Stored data
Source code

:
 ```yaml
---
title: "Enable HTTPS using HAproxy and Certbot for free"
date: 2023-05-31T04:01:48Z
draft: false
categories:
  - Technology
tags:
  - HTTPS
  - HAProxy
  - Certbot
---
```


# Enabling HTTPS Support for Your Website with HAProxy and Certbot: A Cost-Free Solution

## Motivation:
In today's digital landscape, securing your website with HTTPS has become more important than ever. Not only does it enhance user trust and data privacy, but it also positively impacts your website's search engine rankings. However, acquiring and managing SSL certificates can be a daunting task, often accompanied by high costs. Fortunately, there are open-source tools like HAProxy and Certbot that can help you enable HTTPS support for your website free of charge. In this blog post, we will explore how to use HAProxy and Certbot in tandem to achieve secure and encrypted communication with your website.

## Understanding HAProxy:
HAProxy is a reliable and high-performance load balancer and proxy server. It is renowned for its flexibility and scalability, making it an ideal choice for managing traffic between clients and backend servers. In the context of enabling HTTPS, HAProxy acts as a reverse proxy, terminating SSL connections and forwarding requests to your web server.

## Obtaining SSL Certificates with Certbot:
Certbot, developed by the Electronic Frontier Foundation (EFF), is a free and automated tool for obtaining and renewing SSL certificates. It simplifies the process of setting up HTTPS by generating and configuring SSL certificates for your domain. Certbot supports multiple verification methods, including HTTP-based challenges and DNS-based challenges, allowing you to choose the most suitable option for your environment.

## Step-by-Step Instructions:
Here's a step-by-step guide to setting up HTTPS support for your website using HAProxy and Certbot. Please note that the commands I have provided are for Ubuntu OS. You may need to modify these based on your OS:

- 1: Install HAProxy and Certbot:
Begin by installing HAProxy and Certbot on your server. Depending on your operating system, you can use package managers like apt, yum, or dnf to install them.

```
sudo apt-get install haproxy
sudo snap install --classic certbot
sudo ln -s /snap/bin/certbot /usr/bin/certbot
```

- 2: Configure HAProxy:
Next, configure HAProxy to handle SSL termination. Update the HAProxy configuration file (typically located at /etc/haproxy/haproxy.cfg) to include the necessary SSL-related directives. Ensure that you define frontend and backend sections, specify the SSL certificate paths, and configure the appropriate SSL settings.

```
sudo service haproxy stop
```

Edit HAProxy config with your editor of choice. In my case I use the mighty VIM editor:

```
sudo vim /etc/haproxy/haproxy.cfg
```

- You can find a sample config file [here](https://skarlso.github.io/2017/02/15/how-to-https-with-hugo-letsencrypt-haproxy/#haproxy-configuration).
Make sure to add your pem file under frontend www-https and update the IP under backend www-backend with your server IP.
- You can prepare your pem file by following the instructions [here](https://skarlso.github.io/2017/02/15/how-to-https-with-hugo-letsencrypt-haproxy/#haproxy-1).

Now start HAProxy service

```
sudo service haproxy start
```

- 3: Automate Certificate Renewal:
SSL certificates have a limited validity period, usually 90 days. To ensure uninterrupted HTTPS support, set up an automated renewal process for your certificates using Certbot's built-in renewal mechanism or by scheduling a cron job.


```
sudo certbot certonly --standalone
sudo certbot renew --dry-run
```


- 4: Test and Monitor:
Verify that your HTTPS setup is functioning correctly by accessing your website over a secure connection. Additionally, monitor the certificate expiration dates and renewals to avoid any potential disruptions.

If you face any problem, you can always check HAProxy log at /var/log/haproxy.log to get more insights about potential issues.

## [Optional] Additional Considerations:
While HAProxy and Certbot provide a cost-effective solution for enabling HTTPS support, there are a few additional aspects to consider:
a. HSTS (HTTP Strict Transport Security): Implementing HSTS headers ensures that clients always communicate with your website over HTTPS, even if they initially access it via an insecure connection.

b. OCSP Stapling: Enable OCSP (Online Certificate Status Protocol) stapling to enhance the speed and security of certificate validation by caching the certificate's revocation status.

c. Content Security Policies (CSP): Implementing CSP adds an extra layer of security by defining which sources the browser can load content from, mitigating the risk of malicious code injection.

How to complete this task
The entries are to be duplicated exactly, with nothing changed.

Response
Source code

:
 ```yaml
---
title: "Enable HTTPS using HAproxy and Certbot for free"
date: 2023-05-31T04:01:48Z
draft: false
categories:
  - Technology
tags:
  - HTTPS
  - HAProxy
  - Certbot
---
```


# Enabling HTTPS Support for Your Website with HAProxy and Certbot: A Cost-Free Solution

## Motivation:
In today's digital landscape, securing your website with HTTPS has become more important than ever. Not only does it enhance user trust and data privacy, but it also positively impacts your website's search engine rankings. However, acquiring and managing SSL certificates can be a daunting task, often accompanied by high costs. Fortunately, there are open-source tools like HAProxy and Certbot that can help you enable HTTPS support for your website free of charge. In this blog post, we will explore how to use HAProxy and Certbot in tandem to achieve secure and encrypted communication with your website.

## Understanding HAProxy:
HAProxy is a reliable and high-performance load balancer and proxy server. It is renowned for its flexibility and scalability, making it an ideal choice for managing traffic between clients and backend servers. In the context of enabling HTTPS, HAProxy acts as a reverse proxy, terminating SSL connections and forwarding requests to your web server.

## Obtaining SSL Certificates with Certbot:
Certbot, developed by the Electronic Frontier Foundation (EFF), is a free and automated tool for obtaining and renewing SSL certificates. It simplifies the process of setting up HTTPS by generating and configuring SSL certificates for your domain. Certbot supports multiple verification methods, including HTTP-based challenges and DNS-based challenges, allowing you to choose the most suitable option for your environment.

## Step-by-Step Instructions:
Here's a step-by-step guide to setting up HTTPS support for your website using HAProxy and Certbot. Please note that the commands I have provided are for Ubuntu OS. You may need to modify these based on your OS:

- 1: Install HAProxy and Certbot:
Begin by installing HAProxy and Certbot on your server. Depending on your operating system, you can use package managers like apt, yum, or dnf to install them.

```
sudo apt-get install haproxy
sudo snap install --classic certbot
sudo ln -s /snap/bin/certbot /usr/bin/certbot
```

- 2: Configure HAProxy:
Next, configure HAProxy to handle SSL termination. Update the HAProxy configuration file (typically located at /etc/haproxy/haproxy.cfg) to include the necessary SSL-related directives. Ensure that you define frontend and backend sections, specify the SSL certificate paths, and configure the appropriate SSL settings.

```
sudo service haproxy stop
```

Edit HAProxy config with your editor of choice. In my case I use the mighty VIM editor:

```
sudo vim /etc/haproxy/haproxy.cfg
```

- You can find a sample config file [here](https://skarlso.github.io/2017/02/15/how-to-https-with-hugo-letsencrypt-haproxy/#haproxy-configuration).
Make sure to add your pem file under frontend www-https and update the IP under backend www-backend with your server IP.
- You can prepare your pem file by following the instructions [here](https://skarlso.github.io/2017/02/15/how-to-https-with-hugo-letsencrypt-haproxy/#haproxy-1).

Now start HAProxy service

```
sudo service haproxy start
```

- 3: Automate Certificate Renewal:
SSL certificates have a limited validity period, usually 90 days. To ensure uninterrupted HTTPS support, set up an automated renewal process for your certificates using Certbot's built-in renewal mechanism or by scheduling a cron job.


```
sudo certbot certonly --standalone
sudo certbot renew --dry-run
```


- 4: Test and Monitor:
Verify that your HTTPS setup is functioning correctly by accessing your website over a secure connection. Additionally, monitor the certificate expiration dates and renewals to avoid any potential disruptions.

If you face any problem, you can always check HAProxy log at /var/log/haproxy.log to get more insights about potential issues.

## [Optional] Additional Considerations:
While HAProxy and Certbot provide a cost-effective solution for enabling HTTPS support, there are a few additional aspects to consider:
a. HSTS (HTTP Strict Transport Security): Implementing HSTS headers ensures that clients always communicate with your website over HTTPS, even if they initially access it via an insecure connection.

b. OCSP Stapling: Enable OCSP (Online Certificate Status Protocol) stapling to enhance the speed and security of certificate validation by caching the certificate's revocation status.

c. Content Security Policies (CSP): Implementing CSP adds an extra layer of security by defining which sources the browser can load content from, mitigating the risk of malicious code injection.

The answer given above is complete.